Скульптурные образы Папаиоанну отсылают не только к античности, но и к визуальным кодам византийских икон, когда головы перформеров вдруг вспыхивают сияющими золотыми нимбами или же скрещением стрел, образующих венец. Но, разумеется, самый мощный источник вдохновения — творчество самой Пины Бауш, фрагменты которого — также в расчлененном и отраженном виде — настойчиво повторяются снова и снова, во всю длину произведения. Прежде всего, конечно, — это «Кафе Мюллер» с его деревянными столами и темными венскими стульями, только теперь их невероятно много, стулья можно схватить в охапку, грудой взгромоздить на плечах, над головой, да и посетителей, кажется, прибавилось (всего тут занято семнадцать танцоров, которые то и дело яростно сшибаются друг с другом)… Не просто беспомощно и с разбегу сплющиваются и разбиваются о стены, как это было у Пины, — нет, на каком-то тонком балансе они мгновенно сооружают пирамиды, наскакивают друг на друга, отбиваясь все теми же стульями, — в яростном темпе, в какой-то загнанной страсти. На полу лежат металлические трубы, которые вертятся, движутся, на них можно ездить, как на роликовых коньках, — или же запустить на бешеной скорости тот же перевёрнутый стол. И по этим же трубам, оскальзываясь, оступаясь и почти падая, неслышно движется высокая худая фигура женщины в длинном тонком платье — не иначе, как сама Пина пришла хоть одним глазком посмотреть и поучаствовать…

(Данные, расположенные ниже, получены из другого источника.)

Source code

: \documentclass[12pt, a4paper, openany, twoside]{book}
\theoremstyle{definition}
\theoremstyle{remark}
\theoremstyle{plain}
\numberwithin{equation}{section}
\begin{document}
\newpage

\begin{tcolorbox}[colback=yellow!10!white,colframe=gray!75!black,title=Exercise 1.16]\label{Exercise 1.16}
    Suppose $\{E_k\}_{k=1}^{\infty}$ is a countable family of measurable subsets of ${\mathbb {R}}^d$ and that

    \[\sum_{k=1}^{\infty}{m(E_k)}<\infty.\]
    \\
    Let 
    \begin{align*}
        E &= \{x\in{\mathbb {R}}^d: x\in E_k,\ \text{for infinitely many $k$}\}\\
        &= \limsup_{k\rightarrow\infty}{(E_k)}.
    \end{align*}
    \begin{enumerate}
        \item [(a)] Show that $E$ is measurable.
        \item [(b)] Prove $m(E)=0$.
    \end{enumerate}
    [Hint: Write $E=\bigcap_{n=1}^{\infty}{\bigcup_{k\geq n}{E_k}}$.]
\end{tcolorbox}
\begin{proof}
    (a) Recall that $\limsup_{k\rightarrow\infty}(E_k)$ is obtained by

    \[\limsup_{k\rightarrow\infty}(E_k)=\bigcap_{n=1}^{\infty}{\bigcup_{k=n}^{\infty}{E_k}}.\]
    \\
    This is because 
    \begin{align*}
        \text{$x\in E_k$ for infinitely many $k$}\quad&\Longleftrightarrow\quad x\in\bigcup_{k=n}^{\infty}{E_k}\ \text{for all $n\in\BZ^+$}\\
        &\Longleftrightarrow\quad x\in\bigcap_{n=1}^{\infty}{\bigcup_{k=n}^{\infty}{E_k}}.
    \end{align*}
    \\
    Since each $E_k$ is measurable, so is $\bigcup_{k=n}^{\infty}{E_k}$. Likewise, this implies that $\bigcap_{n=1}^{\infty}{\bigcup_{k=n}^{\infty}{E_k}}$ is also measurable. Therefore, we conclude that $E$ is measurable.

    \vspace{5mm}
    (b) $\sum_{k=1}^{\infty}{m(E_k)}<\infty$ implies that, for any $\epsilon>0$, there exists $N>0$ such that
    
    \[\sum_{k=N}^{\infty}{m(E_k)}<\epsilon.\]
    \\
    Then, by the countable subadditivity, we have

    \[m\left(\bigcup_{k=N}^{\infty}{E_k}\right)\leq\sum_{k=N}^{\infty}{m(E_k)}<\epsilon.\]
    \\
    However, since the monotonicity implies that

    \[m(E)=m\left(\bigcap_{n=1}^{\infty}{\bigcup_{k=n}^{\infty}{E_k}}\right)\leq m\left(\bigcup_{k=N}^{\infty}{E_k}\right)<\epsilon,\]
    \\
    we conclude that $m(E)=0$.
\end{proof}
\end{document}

Вот такие греческие воспоминания, такая она, греческая пластика, если смотреть из сегодняшнего дня на всех этих скитальцев и бродяг. Только когда ноги их отрываются от земли, хорошо видно (как в сцене из «Великого укротителя»), что зелёные, процветшие корешки тянутся от ступни к самой почве, рвутся, натягиваются, но всё так же виснут и дрожат. Чтобы прибавить сил? Чтобы оторваться полностью? Просто, чтобы на свету растянуться этой паутиной, что связывает нас всех — с нашей общей Элладой.